EXERCISE INPUTS Start Marker
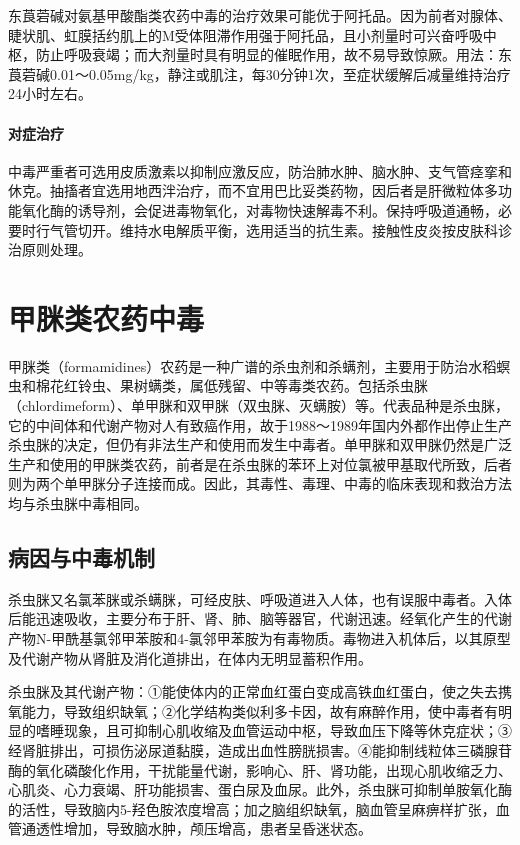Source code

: 东莨菪碱对氨基甲酸酯类农药中毒的治疗效果可能优于阿托品。因为前者对腺体、睫状肌、虹膜括约肌上的M受体阻滞作用强于阿托品，且小剂量时可兴奋呼吸中枢，防止呼吸衰竭；而大剂量时具有明显的催眠作用，故不易导致惊厥。用法：东莨菪碱0.01～0.05mg/kg，静注或肌注，每30分钟1次，至症状缓解后减量维持治疗24小时左右。

\paragraph{对症治疗}

中毒严重者可选用皮质激素以抑制应激反应，防治肺水肿、脑水肿、支气管痉挛和休克。抽搐者宜选用地西泮治疗，而不宜用巴比妥类药物，因后者是肝微粒体多功能氧化酶的诱导剂，会促进毒物氧化，对毒物快速解毒不利。保持呼吸道通畅，必要时行气管切开。维持水电解质平衡，选用适当的抗生素。接触性皮炎按皮肤科诊治原则处理。

\protect\hypertarget{text00142.html}{}{}

\section{甲脒类农药中毒}

甲脒类（formamidines）农药是一种广谱的杀虫剂和杀螨剂，主要用于防治水稻螟虫和棉花红铃虫、果树螨类，属低残留、中等毒类农药。包括杀虫脒（chlordimeform）、单甲脒和双甲脒（双虫脒、灭螨胺）等。代表品种是杀虫脒，它的中间体和代谢产物对人有致癌作用，故于1988～1989年国内外都作出停止生产杀虫脒的决定，但仍有非法生产和使用而发生中毒者。单甲脒和双甲脒仍然是广泛生产和使用的甲脒类农药，前者是在杀虫脒的苯环上对位氯被甲基取代所致，后者则为两个单甲脒分子连接而成。因此，其毒性、毒理、中毒的临床表现和救治方法均与杀虫脒中毒相同。

\subsection{病因与中毒机制}

杀虫脒又名氯苯脒或杀螨脒，可经皮肤、呼吸道进入人体，也有误服中毒者。入体后能迅速吸收，主要分布于肝、肾、肺、脑等器官，代谢迅速。经氧化产生的代谢产物N-甲酰基氯邻甲苯胺和4-氯邻甲苯胺为有毒物质。毒物进入机体后，以其原型及代谢产物从肾脏及消化道排出，在体内无明显蓄积作用。

杀虫脒及其代谢产物：①能使体内的正常血红蛋白变成高铁血红蛋白，使之失去携氧能力，导致组织缺氧；②化学结构类似利多卡因，故有麻醉作用，使中毒者有明显的嗜睡现象，且可抑制心肌收缩及血管运动中枢，导致血压下降等休克症状；③经肾脏排出，可损伤泌尿道黏膜，造成出血性膀胱损害。④能抑制线粒体三磷腺苷酶的氧化磷酸化作用，干扰能量代谢，影响心、肝、肾功能，出现心肌收缩乏力、心肌炎、心力衰竭、肝功能损害、蛋白尿及血尿。此外，杀虫脒可抑制单胺氧化酶的活性，导致脑内5-羟色胺浓度增高；加之脑组织缺氧，脑血管呈麻痹样扩张，血管通透性增加，导致脑水肿，颅压增高，患者呈昏迷状态。

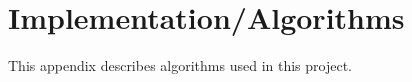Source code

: \chapter{Implementation/Algorithms}
\label{ap:Algorithms}
\graphicspath{{Appendix4/Appendix4figures/}}

This appendix describes algorithms used in this project.

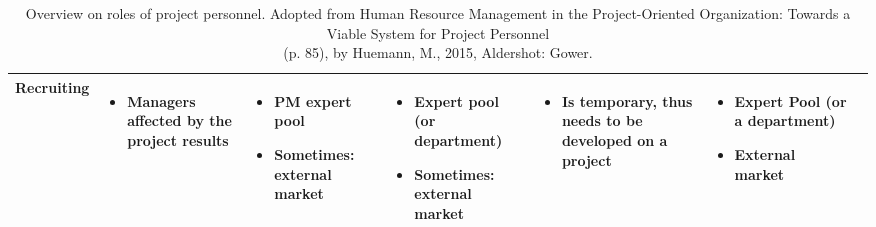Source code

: \begin{table}
\begin{tabularx}{22cm}{X X X X X X r}
        \textbf{Recruiting} & 
        \begin{itemize} [noitemsep,topsep=0pt, leftmargin=0pt]
            \item Managers affected by the project results 
        \end{itemize} & 
        \begin{itemize} [noitemsep,topsep=0pt, leftmargin=0pt]
            \item PM expert pool 
            \item Sometimes: external market 
        \end{itemize} & 
        \begin{itemize} [noitemsep,topsep=0pt, leftmargin=0pt]
            \item Expert pool (or department)
            \item Sometimes: external market 
        \end{itemize} & 
        \begin{itemize} [noitemsep,topsep=0pt, leftmargin=0pt]
            \item Is temporary, thus needs to be developed on a project
        \end{itemize} & 
        \begin{itemize} [noitemsep,topsep=0pt, leftmargin=0pt]
            \item Expert Pool (or a department) 
            \item External market 
        \end{itemize} &
         \\    

    \bottomrule 
    \end{tabularx}
    
    \caption[Overview on roles of project personnel]{Overview on roles of project personnel. Adopted from Human Resource Management in the Project-Oriented Organization: Towards a Viable System for Project Personnel \\ (p. 85), by Huemann, M., 2015, Aldershot: Gower.}
    \label{tab:roles}
\end{table}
EXERCISE INPUTS End Marker
### AIM OF THE TASK
Find every line in the records that has the word "project". Copy those lines.

### EXERCISE SOLUTION
This appendix describes algorithms used in this project.
            \item Managers affected by the project results 
            \item Is temporary, thus needs to be developed on a project
    \caption[Overview on roles of project personnel]{Overview on roles of project personnel. Adopted from Human Resource Management in the Project-Oriented Organization: Towards a Viable System for Project Personnel \\ (p. 85), by Huemann, M., 2015, Aldershot: Gower.}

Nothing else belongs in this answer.